Confronted with a global migration crisis and record numbers of migrants at the U.S.-Mexico border, Biden has used parole programs liberally. However, parole — including through CAM — has become increasingly controversial.

In a campaign video, Trump said that, if elected, he would “stop the outrageous abuse of parole authority.” His press secretary wouldn’t say whether Trump would terminate CAM a second time, but advocates on both the right and the left believe he would.

Mark Krikorian, executive director of the Center for Immigration Studies in Washington, D.C., which advocates for reducing immigration, expects Trump would end CAM because, he said, its parole provisions overstep presidential power.

“Parole is supposed to be a narrow emergency power. And this administration, in particular, has used it as a kind of blank check,” he said. “The CAM program, regardless of whom it benefits, is illegitimate in itself. Now, Congress could create a program like that if they wanted to, but they didn’t.”

At the same time, the CAM program is also being challenged in a lawsuit brought by the attorneys general of Texas and other Republican-led states (PDF). Lawyers for parents who’ve intervened in the suit have asked the federal judge to dismiss the case (PDF), saying the states don’t have standing to challenge the program. The judge heard that argument in January and could rule at any time.

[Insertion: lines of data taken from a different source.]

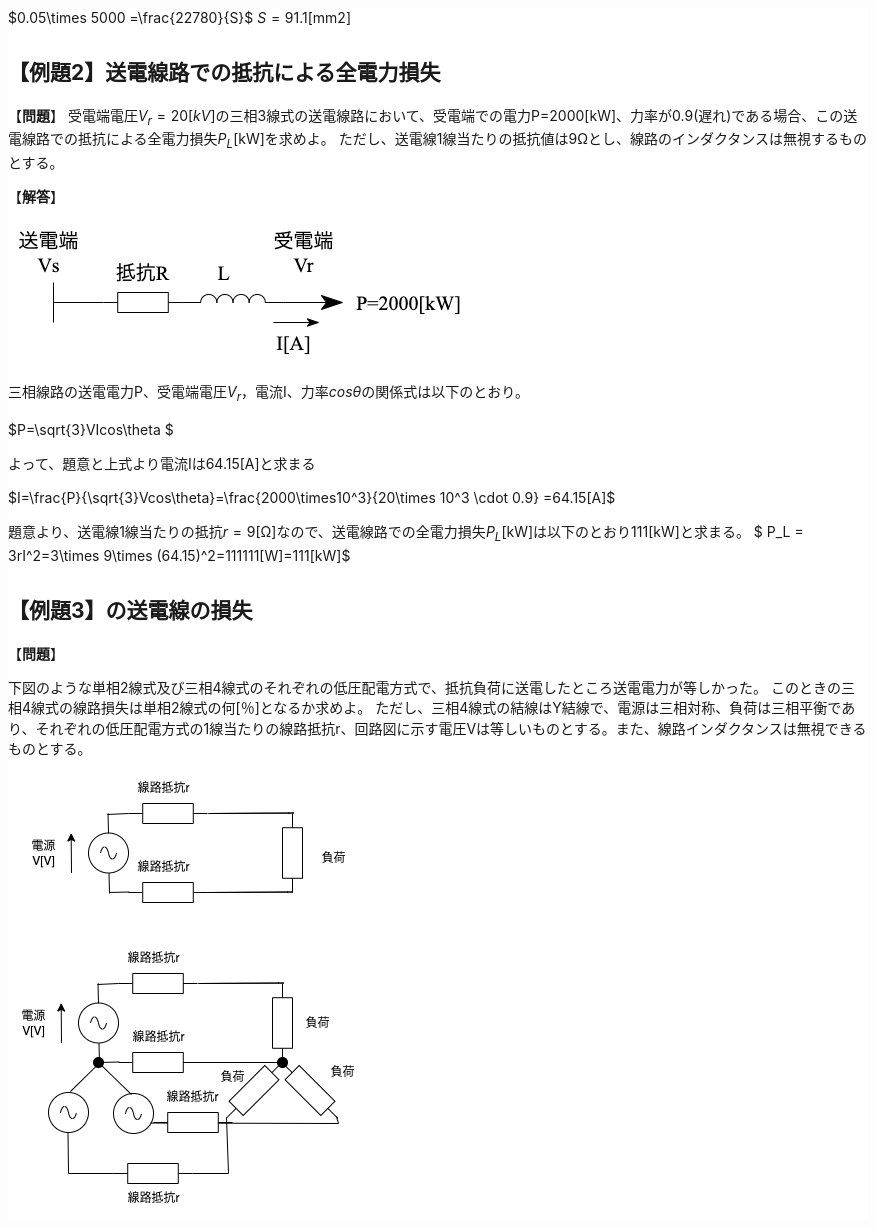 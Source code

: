 $0.05\times 5000 =\frac{22780}{S}$
$S=91.1$[mm2]

## 【例題2】送電線路での抵抗による全電力損失

【**問題**】
受電端電圧$V_r=20[kV]$の三相3線式の送電線路において、受電端での電力P=2000[kW]、力率が0.9(遅れ)である場合、この送電線路での抵抗による全電力損失$P_L$[kW]を求めよ。
ただし、送電線1線当たりの抵抗値は9Ωとし、線路のインダクタンスは無視するものとする。

【**解答**】

![回路](./assets/6-1-1.png) 

三相線路の送電電力P、受電端電圧$V_r$，電流I、力率$cos\theta$の関係式は以下のとおり。

$P=\sqrt{3}VIcos\theta $

よって、題意と上式より電流Iは64.15[A]と求まる

$I=\frac{P}{\sqrt{3}Vcos\theta}=\frac{2000\times10^3}{20\times 10^3 \cdot 0.9} =64.15[A]$

題意より、送電線1線当たりの抵抗$r=9$[Ω]なので、送電線路での全電力損失$P_L$[kW]は以下のとおり111[kW]と求まる。
$ P_L = 3rI^2=3\times 9\times (64.15)^2=111111[W]=111[kW]$

## 【例題3】の送電線の損失

【**問題**】

下図のような単相2線式及び三相4線式のそれぞれの低圧配電方式で、抵抗負荷に送電したところ送電電力が等しかった。
このときの三相4線式の線路損失は単相2線式の何[％]となるか求めよ。 
ただし、三相4線式の結線はY結線で、電源は三相対称、負荷は三相平衡であり、それぞれの低圧配電方式の1線当たりの線路抵抗r、回路図に示す電圧Vは等しいものとする。また、線路インダクタンスは無視できるものとする。

![回路](./assets/6-1-2.png) 
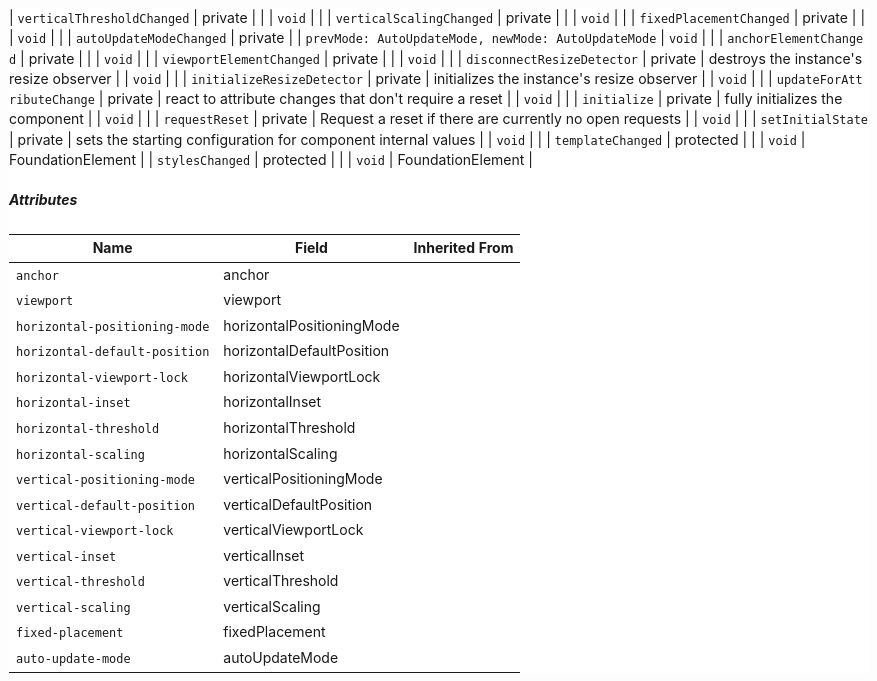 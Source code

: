 | `verticalThresholdChanged`         | private   |                                                               |                                                     | `void` |                   |
| `verticalScalingChanged`           | private   |                                                               |                                                     | `void` |                   |
| `fixedPlacementChanged`            | private   |                                                               |                                                     | `void` |                   |
| `autoUpdateModeChanged`            | private   |                                                               | `prevMode: AutoUpdateMode, newMode: AutoUpdateMode` | `void` |                   |
| `anchorElementChanged`             | private   |                                                               |                                                     | `void` |                   |
| `viewportElementChanged`           | private   |                                                               |                                                     | `void` |                   |
| `disconnectResizeDetector`         | private   | destroys the instance's resize observer                       |                                                     | `void` |                   |
| `initializeResizeDetector`         | private   | initializes the instance's resize observer                    |                                                     | `void` |                   |
| `updateForAttributeChange`         | private   | react to attribute changes that don't require a reset         |                                                     | `void` |                   |
| `initialize`                       | private   | fully initializes the component                               |                                                     | `void` |                   |
| `requestReset`                     | private   | Request a reset if there are currently no open requests       |                                                     | `void` |                   |
| `setInitialState`                  | private   | sets the starting configuration for component internal values |                                                     | `void` |                   |
| `templateChanged`                  | protected |                                                               |                                                     | `void` | FoundationElement |
| `stylesChanged`                    | protected |                                                               |                                                     | `void` | FoundationElement |

##### Attributes

| Name                          | Field                     | Inherited From |
| ----------------------------- | ------------------------- | -------------- |
| `anchor`                      | anchor                    |                |
| `viewport`                    | viewport                  |                |
| `horizontal-positioning-mode` | horizontalPositioningMode |                |
| `horizontal-default-position` | horizontalDefaultPosition |                |
| `horizontal-viewport-lock`    | horizontalViewportLock    |                |
| `horizontal-inset`            | horizontalInset           |                |
| `horizontal-threshold`        | horizontalThreshold       |                |
| `horizontal-scaling`          | horizontalScaling         |                |
| `vertical-positioning-mode`   | verticalPositioningMode   |                |
| `vertical-default-position`   | verticalDefaultPosition   |                |
| `vertical-viewport-lock`      | verticalViewportLock      |                |
| `vertical-inset`              | verticalInset             |                |
| `vertical-threshold`          | verticalThreshold         |                |
| `vertical-scaling`            | verticalScaling           |                |
| `fixed-placement`             | fixedPlacement            |                |
| `auto-update-mode`            | autoUpdateMode            |                |
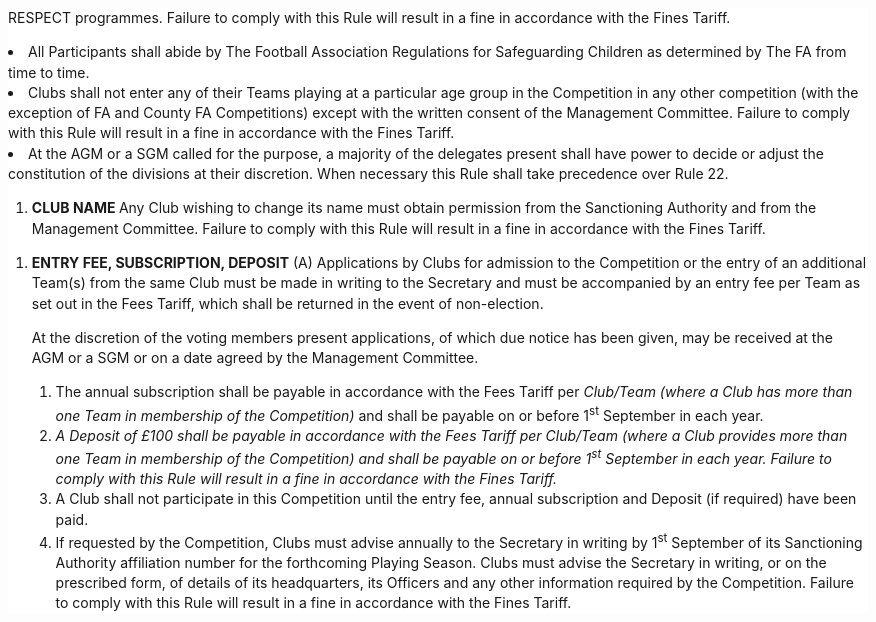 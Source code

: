 RESPECT programmes. Failure to comply with this Rule will result in a fine in
accordance with the Fines Tariff.
<li>All Participants shall abide by The Football Association Regulations for
Safeguarding Children as determined by The FA from time to time.
<li>Clubs shall not enter any of their Teams playing at a particular age group
in the Competition in any other competition (with the exception of FA and County
FA Competitions) except with the written consent of the Management Committee.
Failure to comply with this Rule will result in a fine in accordance with the
Fines Tariff.
<li>At the AGM or a SGM called for the purpose, a majority of the delegates
present shall have power to decide or adjust the constitution of the divisions
at their discretion.  When necessary this Rule shall take precedence over Rule
22.
</li>
</ol>
   </td>
  </tr>
  <tr>
   <td>
<ol>
<li><strong>CLUB NAME </strong>
    Any Club wishing to change its name must obtain permission from the
Sanctioning Authority and from the Management Committee. Failure to comply with
this Rule will result in a fine in accordance with the Fines Tariff.
</li>
</ol>
   </td>
  </tr>
  <tr>
   <td>
<ol>
<li><strong>ENTRY FEE, SUBSCRIPTION, DEPOSIT</strong>
    (A) Applications by Clubs for admission to the Competition or the entry of
an additional Team(s) from the same Club must be made in writing to the
Secretary and must be accompanied by an entry fee per Team as set out in the
Fees Tariff, which shall be returned in the event of non-election.
<p>
    At the discretion of the voting members present applications, of which due
notice has been given, may be received at the AGM or a SGM or on a date agreed
by the Management Committee.
<ol>
<li>The annual subscription shall be payable in accordance with the Fees Tariff
per <em>Club/Team (where a Club has more than one Team in membership of the
Competition) </em>and shall be payable on or before 1<sup>st</sup> September in
each year.
<li><em>A Deposit of £100 shall be payable in accordance with the Fees Tariff
per Club/Team (where a Club provides more than one Team in membership of the
Competition) and shall be payable on or before 1<sup>st</sup> September in each
year. Failure to comply with this Rule will result in a fine in accordance with
the Fines Tariff.</em>
<li>A Club shall not participate in this Competition until the entry fee, annual
subscription and Deposit (if required) have been paid.
<li>If requested by the Competition, Clubs must advise annually to the Secretary
in writing by 1<sup>st</sup> September of its Sanctioning Authority affiliation
number for the forthcoming Playing Season. Clubs must advise the Secretary in
writing, or on the prescribed form, of details of its headquarters, its Officers
and any other information required by the Competition. Failure to comply with
this Rule will result in a fine in accordance with the Fines Tariff.
</li>
</ol>
</li>
</ol>
   </td>
  </tr>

Hannah Flamm, a policy counsel with the International Refugee Assistance Program, said the migrant journey across Mexico remains extremely dangerous, so lawful pathways for kids are crucial.

“For many of these families, there is no alternative,” she said. “So maintaining and improving the Central American Minors program is the only way that the United States can offer a meaningful alternative to the dangerous journey that many children undertake… due to their circumstances.”

woman pushes a kid in a swing
Norma Lima and her son Diego, 6, in Menlo Park. (Martin do Nascimento/KQED)

A safe alternative

Norma Lima didn’t want to risk her little boy’s life with a smuggler, yet the separation was unbearable. So, she has nothing but gratitude that Diego could come to her safely through CAM. Getting reacquainted after four years apart took a little time — she said at first, she didn’t even know what foods her son liked.

But now she can see a future for her children to grow up without fear. She recently won her asylum case, which means they are all on a path to U.S. citizenship.

“I’m proud they can grow up here,” she said. “And I’m committed to raising them to respect authority and the values of this country that has opened its doors and helped us so much.”

And Lima said bedtime is the time when her heart is fullest because now she can kiss both of her boys goodnight.